LeetCode 2766 - Relocate Marbles

Difficulty: 🟡 Medium
Topics: Array, Hash Table, Sorting, Simulation

Solution

Problem Understanding

The problem gives us an array nums representing the positions of marbles on a number line. Multiple marbles may exist at the same position, so nums can contain duplicates. We are also given two arrays, moveFrom and moveTo, which describe a sequence of move operations.

For each index i, we must move every marble currently located at position moveFrom[i] to position moveTo[i]. The important detail is that the move affects all marbles at that position simultaneously. After all moves are completed, we need to return the sorted list of positions that still contain at least one marble.

The output only cares about occupied positions, not how many marbles are present at each position. This observation is extremely important because it means we do not actually need to track marble counts individually. We only need to know whether a position is occupied or not.

The constraints are large:

nums.length can be up to 10^5
moveFrom.length can also be up to 10^5
Position values can be as large as 10^9

These limits tell us that any approach that repeatedly scans the entire array or simulates each marble individually could become too slow. We need an algorithm close to linear time.

There are several important edge cases to keep in mind:

Multiple marbles may start at the same position.
Different positions may eventually merge into the same destination.
A destination position may already contain marbles before a move occurs.
Positions can become empty after marbles move away.
The problem guarantees that whenever we process moveFrom[i], that position currently contains at least one marble.

Because we only need occupied positions, a set becomes a natural data structure choice.

Approaches

Brute Force Approach

A straightforward approach would explicitly track every marble individually. We could store all marble positions in a list and, for each move operation, scan through the entire list looking for marbles located at moveFrom[i]. Whenever we find one, we update its position to moveTo[i].

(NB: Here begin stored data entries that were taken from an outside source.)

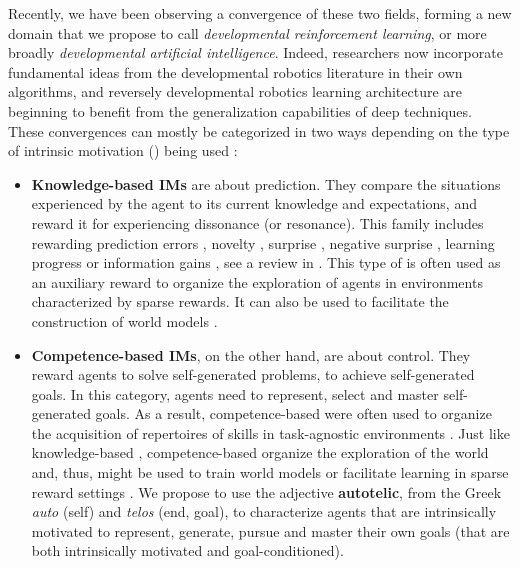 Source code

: Recently, we have been observing a convergence of these two fields, forming a new domain that we propose to call \textit{developmental reinforcement learning}, or more broadly \textit{developmental artificial intelligence}. Indeed, \rl researchers now incorporate fundamental ideas from the developmental robotics literature in their own algorithms, and reversely developmental robotics learning architecture are beginning to benefit from the generalization capabilities of deep \rl techniques. These convergences can mostly be categorized in two ways depending on the type of intrinsic motivation (\ims) being used \cite{oudeyer2007intrinsic}:
\begin{itemize}
    \item
    \textbf{Knowledge-based IMs} are about prediction. They compare the situations experienced by the agent to its current knowledge and expectations, and reward it for experiencing dissonance (or resonance). This family includes \ims rewarding prediction errors \cite{schmidhuber1991possibility,pathak2017curiosity}, novelty \cite{bellemare2016unifying,burda2018exploration,raileanu2020ride}, surprise \cite{achiam2017surprise}, negative surprise \cite{berseth2019smirl}, learning progress \cite{lopes2012exploration,kim2020active} or information gains \cite{houthooft2016vime}, see a review in \cite{linke2019adapting}. This type of \im is often used as an auxiliary reward to organize the exploration of agents in environments characterized by sparse rewards. It can also be used to facilitate the construction of world models \cite{lopes2012exploration,kim2020active,sekar2020planning}.
    \item
    \textbf{Competence-based IMs}, on the other hand, are about control. They reward agents to solve self-generated problems, to achieve self-generated goals. In this category, agents need to represent, select and master self-generated goals. As a result, competence-based \ims were often used to organize the acquisition of repertoires of skills in task-agnostic environments \cite{baranes2010intrinsically,baranes2013active,santucci2016grail,forestier2016modular,nair2018visual,warde2018unsupervised,curious,blaes2019control,pong2019skew,imagine}. Just like knowledge-based \ims, competence-based \ims organize the exploration of the world and, thus, might be used to train world models \cite{baranes2013active,chitnis2020glib} or facilitate learning in sparse reward settings \cite{geppg}. We propose to use the adjective \textbf{autotelic}, from the Greek \textit{auto} (self) and \textit{telos} (end, goal), to characterize agents that are intrinsically motivated to represent, generate, pursue and master their own goals (\ie that are both intrinsically motivated and goal-conditioned).
\end{itemize}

This approach is correct because it faithfully simulates the exact marble movements described in the problem. After all operations, we could collect the unique occupied positions and sort them.

However, this solution is too slow. If we have n marbles and m operations, then for every operation we potentially scan all marbles. This leads to O(n * m) time complexity, which can reach 10^10 operations in the worst case.

Optimal Approach

The key insight is that the problem only asks for occupied positions, not marble counts.

Suppose position 5 contains one marble or one thousand marbles. From the perspective of the final answer, both situations are identical because position 5 is simply occupied.

This means we can represent the entire state using a hash set of occupied positions.

For each move operation:

Remove moveFrom[i] from the set because all marbles leave that position.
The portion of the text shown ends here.